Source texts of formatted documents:
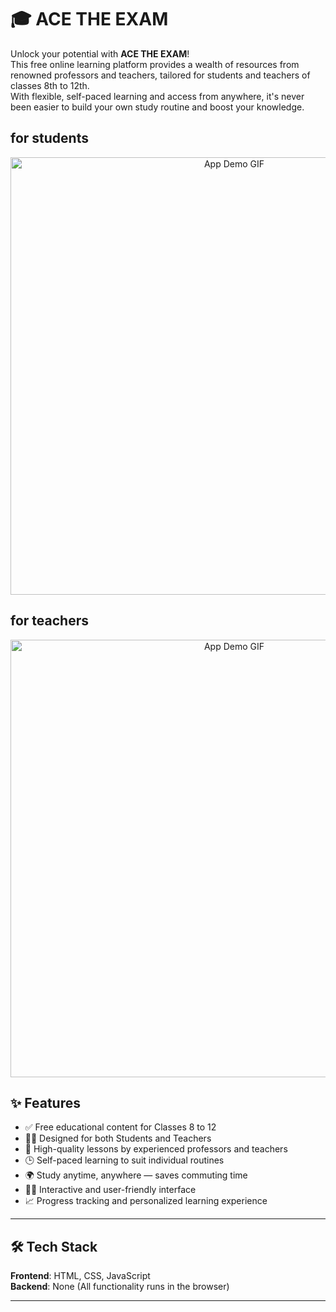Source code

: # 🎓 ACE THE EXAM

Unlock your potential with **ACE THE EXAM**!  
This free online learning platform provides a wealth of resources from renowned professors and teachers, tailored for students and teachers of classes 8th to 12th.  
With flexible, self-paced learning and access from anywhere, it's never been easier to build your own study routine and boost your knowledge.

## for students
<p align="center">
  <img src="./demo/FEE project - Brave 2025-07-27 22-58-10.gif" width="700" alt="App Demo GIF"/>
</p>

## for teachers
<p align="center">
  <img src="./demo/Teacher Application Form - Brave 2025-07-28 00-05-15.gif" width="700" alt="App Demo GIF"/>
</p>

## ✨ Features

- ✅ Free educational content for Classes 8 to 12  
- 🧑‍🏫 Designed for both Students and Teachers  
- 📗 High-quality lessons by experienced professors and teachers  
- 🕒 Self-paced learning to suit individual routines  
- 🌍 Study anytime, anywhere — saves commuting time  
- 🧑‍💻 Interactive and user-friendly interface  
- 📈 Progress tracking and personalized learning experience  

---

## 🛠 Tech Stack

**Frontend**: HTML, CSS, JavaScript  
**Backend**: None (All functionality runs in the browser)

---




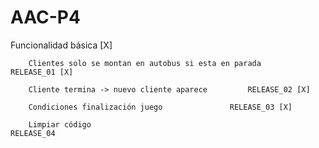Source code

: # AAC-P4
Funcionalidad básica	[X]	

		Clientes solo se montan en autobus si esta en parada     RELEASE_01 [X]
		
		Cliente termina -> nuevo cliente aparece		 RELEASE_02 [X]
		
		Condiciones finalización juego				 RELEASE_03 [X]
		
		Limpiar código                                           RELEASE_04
...
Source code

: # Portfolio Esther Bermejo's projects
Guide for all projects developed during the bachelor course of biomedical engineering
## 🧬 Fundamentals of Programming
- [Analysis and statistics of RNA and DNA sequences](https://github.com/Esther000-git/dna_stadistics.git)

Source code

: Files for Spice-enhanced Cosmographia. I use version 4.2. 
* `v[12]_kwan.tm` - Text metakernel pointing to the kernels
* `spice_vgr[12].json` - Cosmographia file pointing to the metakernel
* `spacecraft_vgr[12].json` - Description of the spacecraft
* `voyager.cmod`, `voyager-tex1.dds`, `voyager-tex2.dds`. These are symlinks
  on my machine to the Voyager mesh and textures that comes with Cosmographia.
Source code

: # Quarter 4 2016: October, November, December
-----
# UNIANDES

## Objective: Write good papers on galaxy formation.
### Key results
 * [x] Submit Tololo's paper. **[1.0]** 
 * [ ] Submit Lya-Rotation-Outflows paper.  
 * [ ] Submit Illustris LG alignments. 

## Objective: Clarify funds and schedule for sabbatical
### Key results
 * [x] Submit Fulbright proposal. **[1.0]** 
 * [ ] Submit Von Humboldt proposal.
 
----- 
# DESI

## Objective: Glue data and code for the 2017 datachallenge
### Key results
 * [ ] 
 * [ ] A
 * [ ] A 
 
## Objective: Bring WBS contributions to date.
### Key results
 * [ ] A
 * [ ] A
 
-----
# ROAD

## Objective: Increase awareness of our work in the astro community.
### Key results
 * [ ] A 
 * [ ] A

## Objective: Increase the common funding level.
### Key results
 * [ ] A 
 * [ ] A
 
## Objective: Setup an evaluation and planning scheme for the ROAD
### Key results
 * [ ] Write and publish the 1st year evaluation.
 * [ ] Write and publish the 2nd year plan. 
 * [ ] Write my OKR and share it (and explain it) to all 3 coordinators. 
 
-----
==
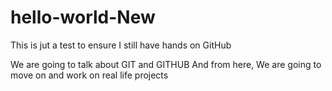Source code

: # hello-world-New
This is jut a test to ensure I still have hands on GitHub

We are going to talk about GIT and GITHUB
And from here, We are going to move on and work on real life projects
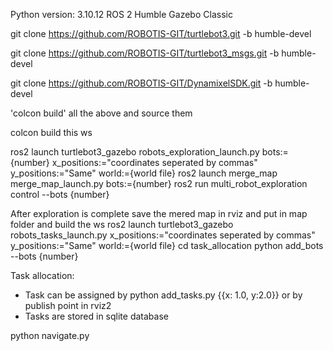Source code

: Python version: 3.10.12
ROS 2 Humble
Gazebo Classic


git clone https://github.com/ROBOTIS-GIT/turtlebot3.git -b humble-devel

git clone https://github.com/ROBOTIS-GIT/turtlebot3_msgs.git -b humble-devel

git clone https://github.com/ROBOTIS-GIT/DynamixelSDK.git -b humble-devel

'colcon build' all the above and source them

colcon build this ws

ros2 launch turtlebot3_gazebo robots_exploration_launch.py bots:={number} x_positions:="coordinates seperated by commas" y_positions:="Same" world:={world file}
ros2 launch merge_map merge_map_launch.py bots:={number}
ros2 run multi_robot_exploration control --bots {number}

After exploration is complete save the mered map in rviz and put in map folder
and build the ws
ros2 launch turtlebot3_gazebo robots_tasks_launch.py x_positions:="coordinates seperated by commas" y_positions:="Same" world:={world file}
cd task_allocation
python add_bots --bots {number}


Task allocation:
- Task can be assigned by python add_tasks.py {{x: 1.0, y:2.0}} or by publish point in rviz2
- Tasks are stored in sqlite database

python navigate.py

**WHAT IS NEEDED**
How many of the lines above include "anywhere"? Only the number should be given.

**RESPONSE BELOW**
2